Australian immigration Minister Amanda Vanstone has defended the detention of a mentally ill Australian woman for 10 months, saying the department did all it could to care for her.
Cornelia Rau, a 39-year-old permanent resident who came to Australia when she was 18 months old, was released from South Australia's Baxter immigration centre yesterday.
Refugee advocates say Ms Rau was locked in solitary confinement for up to 20 hours a day for about two months.
Asylum Seeker Resource Centre spokeswoman Pamela Curr said a psychiatrist had not visited the Baxter centre since November last year.
The next psychiatrist's visit is scheduled for next Saturday.
Ms Rau, who went missing from the psychiatric ward of Manly Hospital in Sydney in March last year, was listed as a missing person in NSW in August.
An Aboriginal community in far north Queensland found her and reported her to police in March 2004.
The Immigration Department claims Ms Rau responded to questioning in German and had no identification papers.
She spent some time imprisoned in Brisbane before being moved to Baxter.
The former Qantas flight attendant is now sedated in hospital in Adelaide.
The room in which she spent some time at Baxter had no privacy and was monitored 24 hours a day, Ms Curr said.
"There's no privacy and the lights are on 24 hours a day," Ms Curr said.
Adelaide lawyer Claire O'Conner said Ms Rau could sue the immigration department for false imprisonment.
Ms O'Conner is representing three Iranian people imprisoned at Baxter in the Federal Court in their bid to receive an independent psychiatric assessment and be moved to a mental health facility,
Ms Rau's family is concerned her mental condition may have deteriorated while she was imprisoned.
"There are a lot of unanswered questions about what exactly unfolded. Unfortunately Cornelia can't tell us this," Ms Rau's sister, Christine Rau, told Sky News.
"She's out of touch with reality. She's giving the nurses an alias -- Anna Schmidt.
"She's very determined to use that person. She's even put on a German accent, which she doesn't normally have and a consultant psychiatrist is constantly trying to talk to her."
Senator Vanstone refused to front the media today, but defended the department's actions in a statement.
Ms Rau had received a psychiatric assessment which found she was not mentally ill, Senator Vanstone said.
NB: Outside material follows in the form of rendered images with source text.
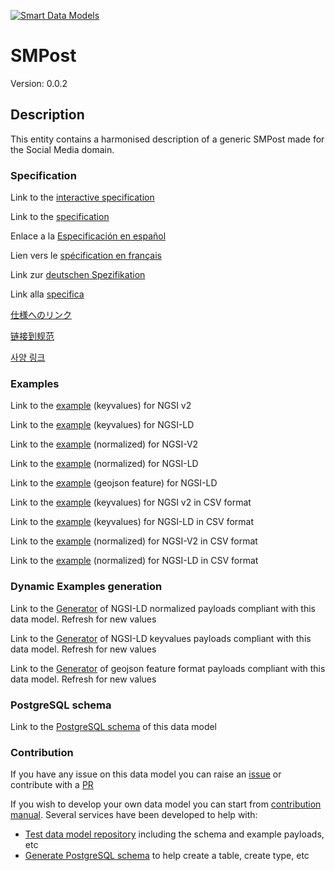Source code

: [![Smart Data Models](https://smartdatamodels.org/wp-content/uploads/2022/01/SmartDataModels_logo.png "Logo")](https://smartdatamodels.org)
# SMPost
Version: 0.0.2

## Description 

This entity contains a harmonised description of a generic SMPost made for the Social Media domain.
### Specification

Link to the [interactive specification](https://swagger.lab.fiware.org/?url=https://smart-data-models.github.io/dataModel.SocialMedia/SMPost/swagger.yaml)

Link to the [specification](https://github.com/smart-data-models/dataModel.SocialMedia/blob/master/SMPost/doc/spec.md)

Enlace a la [Especificación en español](https://github.com/smart-data-models/dataModel.SocialMedia/blob/master/SMPost/doc/spec_ES.md)

Lien vers le [spécification en français](https://github.com/smart-data-models/dataModel.SocialMedia/blob/master/SMPost/doc/spec_FR.md)

Link zur [deutschen Spezifikation](https://github.com/smart-data-models/dataModel.SocialMedia/blob/master/SMPost/doc/spec_DE.md)

Link alla [specifica](https://github.com/smart-data-models/dataModel.SocialMedia/blob/master/SMPost/doc/spec_IT.md)

[仕様へのリンク](https://github.com/smart-data-models/dataModel.SocialMedia/blob/master/SMPost/doc/spec_JA.md)

[链接到规范](https://github.com/smart-data-models/dataModel.SocialMedia/blob/master/SMPost/doc/spec_ZH.md)

[사양 링크](https://github.com/smart-data-models/dataModel.SocialMedia/blob/master/SMPost/doc/spec_KO.md)
### Examples

Link to the [example](https://smart-data-models.github.io/dataModel.SocialMedia/SMPost/examples/example.json) (keyvalues) for NGSI v2

Link to the [example](https://smart-data-models.github.io/dataModel.SocialMedia/SMPost/examples/example.jsonld) (keyvalues) for NGSI-LD

Link to the [example](https://smart-data-models.github.io/dataModel.SocialMedia/SMPost/examples/example-normalized.json) (normalized) for NGSI-V2

Link to the [example](https://smart-data-models.github.io/dataModel.SocialMedia/SMPost/examples/example-normalized.jsonld) (normalized) for NGSI-LD

Link to the [example](https://smart-data-models.github.io/dataModel.SocialMedia/SMPost/examples/example-geojsonfeature.json) (geojson feature) for NGSI-LD

Link to the [example](https://github.com/smart-data-models/dataModel.SocialMedia/blob/master/SMPost/examples/example.json.csv) (keyvalues) for NGSI v2 in CSV format

Link to the [example](https://github.com/smart-data-models/dataModel.SocialMedia/blob/master/SMPost/examples/example.jsonld.csv) (keyvalues) for NGSI-LD in CSV format

Link to the [example](https://github.com/smart-data-models/dataModel.SocialMedia/blob/master/SMPost/examples/example-normalized.json.csv) (normalized) for NGSI-V2 in CSV format

Link to the [example](https://github.com/smart-data-models/dataModel.SocialMedia/blob/master/SMPost/examples/example-normalized.jsonld.csv) (normalized) for NGSI-LD in CSV format
### Dynamic Examples generation

Link to the [Generator](https://smartdatamodels.org/extra/ngsi-ld_generator.php?schemaUrl=https://raw.githubusercontent.com/smart-data-models/dataModel.SocialMedia/master/SMPost/schema.json&email=info@smartdatamodels.org) of NGSI-LD normalized payloads compliant with this data model. Refresh for new values

Link to the [Generator](https://smartdatamodels.org/extra/ngsi-ld_generator_keyvalues.php?schemaUrl=https://raw.githubusercontent.com/smart-data-models/dataModel.SocialMedia/master/SMPost/schema.json&email=info@smartdatamodels.org) of NGSI-LD keyvalues payloads compliant with this data model. Refresh for new values

Link to the [Generator](https://smartdatamodels.org/extra/geojson_features_generator.php?schemaUrl=https://raw.githubusercontent.com/smart-data-models/dataModel.SocialMedia/master/SMPost/schema.json&email=info@smartdatamodels.org) of geojson feature format payloads compliant with this data model. Refresh for new values
### PostgreSQL schema

Link to the [PostgreSQL schema](https://github.com/smart-data-models/dataModel.SocialMedia/blob/master/SMPost/schema.sql) of this data model
### Contribution

 If you have any issue on this data model you can raise an [issue](https://github.com/smart-data-models/dataModel.SocialMedia/issues)  or contribute with a [PR](https://github.com/smart-data-models/dataModel.SocialMedia/pulls)

 If you wish to develop your own data model you can start from [contribution manual](https://bit.ly/contribution_manual). Several services have been developed to help with: 
 - [Test data model repository](https://smartdatamodels.org/index.php/data-models-contribution-api/) including the schema and example payloads, etc
 - [Generate PostgreSQL schema](https://smartdatamodels.org/index.php/sql-service/) to help create a table, create type, etc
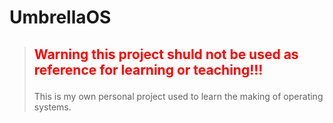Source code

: # UmbrellaOS

> ## <p style="color:red">Warning this project shuld not be used as reference for learning or teaching!!!</p>
> This is my own personal project used to learn the making of operating systems.
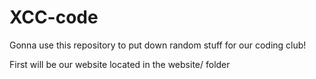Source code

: # XCC-code
Gonna use this repository to put down random stuff for our coding club!

First will be our website located in the website/ folder


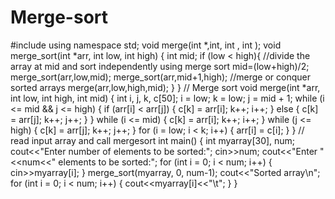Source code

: # Merge-sort
#include <iostream>
using namespace std;
void merge(int *,int, int , int );
void merge_sort(int *arr, int low, int high)
{
    int mid;
    if (low < high){
        //divide the array at mid and sort independently using merge sort
        mid=(low+high)/2;
        merge_sort(arr,low,mid);
        merge_sort(arr,mid+1,high);
        //merge or conquer sorted arrays
        merge(arr,low,high,mid);
    }
}
// Merge sort 
void merge(int *arr, int low, int high, int mid)
{
    int i, j, k, c[50];
    i = low;
    k = low;
    j = mid + 1;
    while (i <= mid && j <= high) {
        if (arr[i] < arr[j]) {
            c[k] = arr[i];
            k++;
            i++;
        }
        else  {
            c[k] = arr[j];
            k++;
            j++;
        }
    }
    while (i <= mid) {
        c[k] = arr[i];
        k++;
        i++;
    }
    while (j <= high) {
        c[k] = arr[j];
        k++;
        j++;
    }
    for (i = low; i < k; i++)  {
        arr[i] = c[i];
    }
}
// read input array and call mergesort
int main()
{
    int myarray[30], num;
    cout<<"Enter number of elements to be sorted:";
    cin>>num;
    cout<<"Enter "<<num<<" elements to be sorted:";
    for (int i = 0; i < num; i++) { cin>>myarray[i];
    }
    merge_sort(myarray, 0, num-1);
    cout<<"Sorted array\n";
    for (int i = 0; i < num; i++)
    {
        cout<<myarray[i]<<"\t";
    }
}
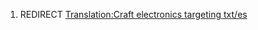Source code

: 1.  REDIRECT [Translation:Craft electronics targeting
    txt/es](Translation:Craft_electronics_targeting_txt/es "wikilink")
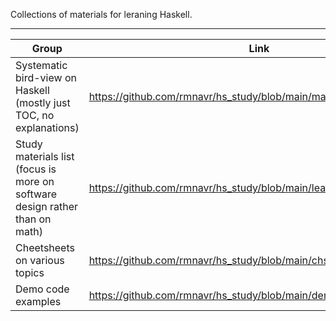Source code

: Collections of materials for leraning Haskell.

---

| Group | Link |
| --- | --- |
| Systematic bird-view on Haskell (mostly just TOC, no explanations) | https://github.com/rmnavr/hs_study/blob/main/map/README.md |
| Study materials list (focus is more on software design rather than on math) | https://github.com/rmnavr/hs_study/blob/main/learn/README.md |
| Cheetsheets on various topics | https://github.com/rmnavr/hs_study/blob/main/chsheet/README.md |
| Demo code examples | https://github.com/rmnavr/hs_study/blob/main/demo_code/README.md |


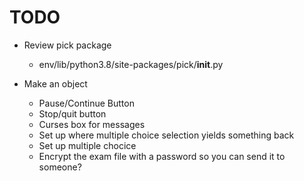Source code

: # TODO 

- Review pick package 
  - env/lib/python3.8/site-packages/pick/__init__.py

- Make an object
  - Pause/Continue Button
  - Stop/quit button
  - Curses box for messages
  - Set up where multiple choice selection yields something back
  - Set up multiple chocice
  - Encrypt the exam file with a password so you can send it to someone?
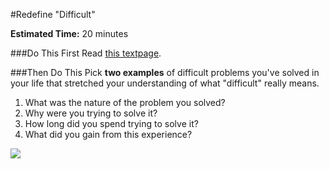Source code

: #Redefine "Difficult"

**Estimated Time:** 20 minutes

###Do This First
Read [this textpage](https://github.com/christensenacademy/christensen-academy/blob/master/modules/learning/textpages/redefining-difficult.md).

###Then Do This
Pick **two examples** of difficult problems you've solved in your life that stretched your understanding of what "difficult" really means.

1. What was the nature of the problem you solved?
2. Why were you trying to solve it?
3. How long did you spend trying to solve it?
4. What did you gain from this experience?

![](http://christensenacademy.org/img/signature.png)
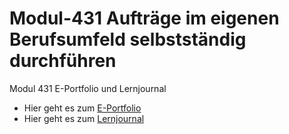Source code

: # Modul-431 Aufträge im eigenen Berufsumfeld selbstständig durchführen
Modul 431 E-Portfolio und Lernjournal

- Hier geht es zum [E-Portfolio](ePortfolio/introduction.md) 
- Hier geht es zum [Lernjournal](ePortfolio/anhaenge/../../anhaenge/Lernjournal.pdf)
"From the moment she came into immigration detention she was provided with medical care, including psychiatric care which ultimately led to her admission to a psychiatric facility in Brisbane for assessment," she said.
"This found that, while having some behavioural problems, she did not meet the criteria for a mental illness."
The Australian Greens and the Democrats have called for an inquiry into the matter.
Greens Senator Kerry Nettle questioned how an assessment had found Ms Rau to be mentally fit when she had been hospitalised previously for her condition.
"Then why was she registered in a psychiatric ward in Manly?" Senator Nettle said.
"I haven't heard anything from the minister that they are going to make changes to the procedures to ensure that this doesn't happen again," she told AAP.
South Australian Premier Mike Rann said the coordination between state bodies and federal agencies had failed.
"If this person was listed as a missing person then clearly the systems aren't working. The systems aren't working between the states ... and the commonwealth," Mr Rann told Sky News.